You cannot on the one hand state that natural qualities should be irrelevant to people’s opinion of others and then make it the basis of special treatment. Or rather, you can, but don’t be surprised if some people’s idea of ‘special treatment’ doesn’t match your own. Positive discrimination of minorities identifies them by the very thing that others condemn them for, rather than what really matters about them: namely, their actions. I’m sure Tom Daley would rather be admired as a sportsman than a gay man. His involvement in the execrable TV show Splash! might scupper that ambition, but the point stands. If a person shouldn’t be attacked for something they just happen to be, they shouldn’t be praised for it either. After all, no one admires me for being tall (although they do thank me for fetching things from high shelves occasionally).

Amid all this talk of discrimination, I should point out that I am a virulent hater of hate crimes. I don’t think anyone should be shielded from adverse opinion, because I don’t believe some higher authority should dictate what we can and can’t think. This isn’t something that troubles people on the Left, because they are blessed with absolute moral certainty, and believe their values were brought down from the progressive mount like the word of God. For the rest of us, however, values are a question of personal conscience that must be tested in the crucible of real life. As long as people are granted equality under the law, they should be free to judge and be judged. If you choose to be a racist or a homophobe, you should expect to be treated with contempt in return. In a civilised, free, self-correcting society, bigotry doesn’t pay.

When the moral authorities decide that certain opinions are beyond the pale, it allows no room for nuance or equivocation. You either get on board the progressive bandwagon or you face the consequences. I, for one, do not want to live under the unforgiving gaze of the liberal Eye of Sauron, so I don’t think anyone else should either. There are many people who have religious objections to homosexuality. I can respect their opinion without necessarily agreeing with it. They do not compel anyone to join their religion, so providing they have no intention of turning their prejudices into law, their opinions don’t concern me. I am more troubled by those who are so convinced of their own righteousness that they see no problem in invoking the power of the state to ram their opinions down my throat.

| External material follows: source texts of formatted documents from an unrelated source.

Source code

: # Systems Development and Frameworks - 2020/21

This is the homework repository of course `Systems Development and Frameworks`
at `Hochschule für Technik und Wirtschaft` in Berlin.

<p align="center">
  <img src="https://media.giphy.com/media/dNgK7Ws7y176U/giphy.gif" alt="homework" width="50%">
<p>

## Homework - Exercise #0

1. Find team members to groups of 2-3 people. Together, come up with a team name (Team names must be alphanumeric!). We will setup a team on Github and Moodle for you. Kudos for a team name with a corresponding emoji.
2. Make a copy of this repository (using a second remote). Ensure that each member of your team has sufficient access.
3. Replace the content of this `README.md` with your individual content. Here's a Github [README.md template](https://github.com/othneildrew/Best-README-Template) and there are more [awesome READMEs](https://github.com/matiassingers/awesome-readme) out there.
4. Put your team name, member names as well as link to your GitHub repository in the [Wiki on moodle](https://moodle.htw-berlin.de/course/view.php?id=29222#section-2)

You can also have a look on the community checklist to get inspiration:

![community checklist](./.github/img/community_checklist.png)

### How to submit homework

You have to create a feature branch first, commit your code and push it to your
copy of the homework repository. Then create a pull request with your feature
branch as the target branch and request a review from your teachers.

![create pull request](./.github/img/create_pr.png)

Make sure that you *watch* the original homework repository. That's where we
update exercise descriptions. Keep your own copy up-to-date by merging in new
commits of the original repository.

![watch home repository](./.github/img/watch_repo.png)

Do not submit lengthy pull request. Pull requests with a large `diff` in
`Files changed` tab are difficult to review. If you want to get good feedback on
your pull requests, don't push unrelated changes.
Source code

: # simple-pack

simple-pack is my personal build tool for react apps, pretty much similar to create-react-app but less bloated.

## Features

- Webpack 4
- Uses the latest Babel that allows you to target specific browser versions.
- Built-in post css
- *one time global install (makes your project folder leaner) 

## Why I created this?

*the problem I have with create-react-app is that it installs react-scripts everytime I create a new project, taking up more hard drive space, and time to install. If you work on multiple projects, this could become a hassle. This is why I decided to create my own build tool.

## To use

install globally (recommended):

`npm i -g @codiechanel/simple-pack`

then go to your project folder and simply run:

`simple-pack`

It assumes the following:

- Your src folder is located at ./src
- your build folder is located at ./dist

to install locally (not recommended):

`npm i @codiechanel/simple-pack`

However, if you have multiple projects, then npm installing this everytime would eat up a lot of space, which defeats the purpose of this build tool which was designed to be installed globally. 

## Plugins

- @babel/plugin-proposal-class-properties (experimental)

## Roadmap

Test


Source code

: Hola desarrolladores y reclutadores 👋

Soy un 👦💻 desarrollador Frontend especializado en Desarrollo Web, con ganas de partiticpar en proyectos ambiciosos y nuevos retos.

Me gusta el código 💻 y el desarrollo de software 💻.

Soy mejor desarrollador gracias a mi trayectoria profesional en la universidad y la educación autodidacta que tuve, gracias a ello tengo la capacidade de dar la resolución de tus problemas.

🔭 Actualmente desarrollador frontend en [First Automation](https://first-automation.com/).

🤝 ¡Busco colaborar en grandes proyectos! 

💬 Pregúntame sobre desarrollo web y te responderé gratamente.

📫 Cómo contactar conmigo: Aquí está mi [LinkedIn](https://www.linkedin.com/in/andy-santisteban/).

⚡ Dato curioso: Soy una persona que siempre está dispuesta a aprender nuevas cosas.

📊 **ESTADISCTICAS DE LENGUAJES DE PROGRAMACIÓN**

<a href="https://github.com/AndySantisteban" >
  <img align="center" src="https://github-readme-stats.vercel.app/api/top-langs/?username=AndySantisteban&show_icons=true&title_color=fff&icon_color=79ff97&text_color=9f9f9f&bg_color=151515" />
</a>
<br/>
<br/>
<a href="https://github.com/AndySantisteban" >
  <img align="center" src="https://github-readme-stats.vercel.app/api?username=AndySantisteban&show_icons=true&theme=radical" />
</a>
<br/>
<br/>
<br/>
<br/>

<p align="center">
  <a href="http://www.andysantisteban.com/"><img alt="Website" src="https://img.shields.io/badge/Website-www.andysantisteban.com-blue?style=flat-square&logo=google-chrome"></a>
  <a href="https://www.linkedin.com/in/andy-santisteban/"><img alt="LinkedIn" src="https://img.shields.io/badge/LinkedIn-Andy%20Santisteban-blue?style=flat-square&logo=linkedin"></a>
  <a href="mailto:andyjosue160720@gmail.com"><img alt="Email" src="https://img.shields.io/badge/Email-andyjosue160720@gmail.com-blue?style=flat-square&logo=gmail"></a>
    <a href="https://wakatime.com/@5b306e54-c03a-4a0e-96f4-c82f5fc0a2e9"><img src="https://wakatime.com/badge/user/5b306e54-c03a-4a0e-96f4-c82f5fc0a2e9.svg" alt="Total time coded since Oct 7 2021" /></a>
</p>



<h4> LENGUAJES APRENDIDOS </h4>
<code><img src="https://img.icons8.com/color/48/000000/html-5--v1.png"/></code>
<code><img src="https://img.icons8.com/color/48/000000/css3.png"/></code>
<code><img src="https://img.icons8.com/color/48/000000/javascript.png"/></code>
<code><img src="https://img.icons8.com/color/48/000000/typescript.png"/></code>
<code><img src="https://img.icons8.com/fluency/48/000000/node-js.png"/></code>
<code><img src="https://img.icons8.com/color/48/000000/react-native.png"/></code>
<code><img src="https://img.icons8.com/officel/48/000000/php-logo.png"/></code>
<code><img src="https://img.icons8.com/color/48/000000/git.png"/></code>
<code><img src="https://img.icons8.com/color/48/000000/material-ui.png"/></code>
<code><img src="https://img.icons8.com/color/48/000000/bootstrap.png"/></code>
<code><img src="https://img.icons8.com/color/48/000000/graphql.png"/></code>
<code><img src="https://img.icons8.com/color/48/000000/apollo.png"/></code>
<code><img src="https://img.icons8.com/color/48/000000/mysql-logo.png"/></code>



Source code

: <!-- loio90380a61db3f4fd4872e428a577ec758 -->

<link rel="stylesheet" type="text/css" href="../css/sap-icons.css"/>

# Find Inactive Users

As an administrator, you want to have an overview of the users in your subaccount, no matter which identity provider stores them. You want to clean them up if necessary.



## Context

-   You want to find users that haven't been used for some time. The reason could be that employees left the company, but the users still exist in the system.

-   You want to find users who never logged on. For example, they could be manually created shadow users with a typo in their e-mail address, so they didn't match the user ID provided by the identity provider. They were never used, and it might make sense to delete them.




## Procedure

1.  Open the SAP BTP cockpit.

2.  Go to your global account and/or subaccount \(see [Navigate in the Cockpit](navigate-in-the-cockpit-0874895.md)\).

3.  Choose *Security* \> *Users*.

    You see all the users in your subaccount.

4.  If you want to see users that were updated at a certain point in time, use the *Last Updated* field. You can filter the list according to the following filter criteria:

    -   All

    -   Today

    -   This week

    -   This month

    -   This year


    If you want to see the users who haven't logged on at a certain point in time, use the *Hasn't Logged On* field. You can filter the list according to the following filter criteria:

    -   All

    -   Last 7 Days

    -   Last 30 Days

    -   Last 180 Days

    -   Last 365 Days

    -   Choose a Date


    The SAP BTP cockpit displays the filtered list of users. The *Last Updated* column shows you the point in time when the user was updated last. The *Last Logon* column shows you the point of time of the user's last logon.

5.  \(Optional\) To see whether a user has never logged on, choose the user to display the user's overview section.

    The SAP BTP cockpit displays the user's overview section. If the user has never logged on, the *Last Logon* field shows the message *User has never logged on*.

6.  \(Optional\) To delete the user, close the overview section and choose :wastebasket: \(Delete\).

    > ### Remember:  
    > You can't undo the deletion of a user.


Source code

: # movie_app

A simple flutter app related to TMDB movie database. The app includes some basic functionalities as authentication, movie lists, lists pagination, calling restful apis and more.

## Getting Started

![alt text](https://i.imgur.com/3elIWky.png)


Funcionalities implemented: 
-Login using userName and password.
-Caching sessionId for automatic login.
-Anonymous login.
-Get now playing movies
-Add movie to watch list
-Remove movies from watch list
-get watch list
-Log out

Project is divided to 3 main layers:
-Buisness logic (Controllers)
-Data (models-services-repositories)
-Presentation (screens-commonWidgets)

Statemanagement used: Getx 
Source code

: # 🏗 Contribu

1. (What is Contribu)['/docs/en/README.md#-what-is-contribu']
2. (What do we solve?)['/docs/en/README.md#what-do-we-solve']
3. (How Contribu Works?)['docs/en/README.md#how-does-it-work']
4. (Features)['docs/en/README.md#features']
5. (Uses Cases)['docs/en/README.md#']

The problems of homophobia and racism are very real, but nowhere are they more serious than in the heads of liberals, who need victims like shepherds need sheep. The last thing they want is to for the victim status afforded to certain groups to be withdrawn, because they have so much invested in it. They want to ring-fence minorities as if they’re protected species, then stand guard over them. It allows them to think of themselves as enlightened individuals in a prejudiced world – part of the thin blue line holding back all those slack-jawed hillbillies and suburban bigots, who are just itching to form a posse and run them queers and darkies out of town. Moreover, it reinforces the idea that our social problems are caused by insufficient control by the Left’s coalition of intellectuals, bureaucrats and caring professionals.

What I find most wretched about all this is that the more tolerant society becomes, the more desperate the race and gender hustlers become. In their determination to keep their pet victims from escaping the reservation, they spread resentment and division, and deny people an opportunity to be treated as equals. As for those of us who decry the creation of designated victim groups, our stock has steadily fallen over the years. As Thomas Sowell put it: “If you have always believed that everyone should play by the same rules and be judged by the same standards, that would have gotten you labelled a radical 50 years ago, a liberal 25 years ago, and a racist today.”

So much for equality. So much for progress.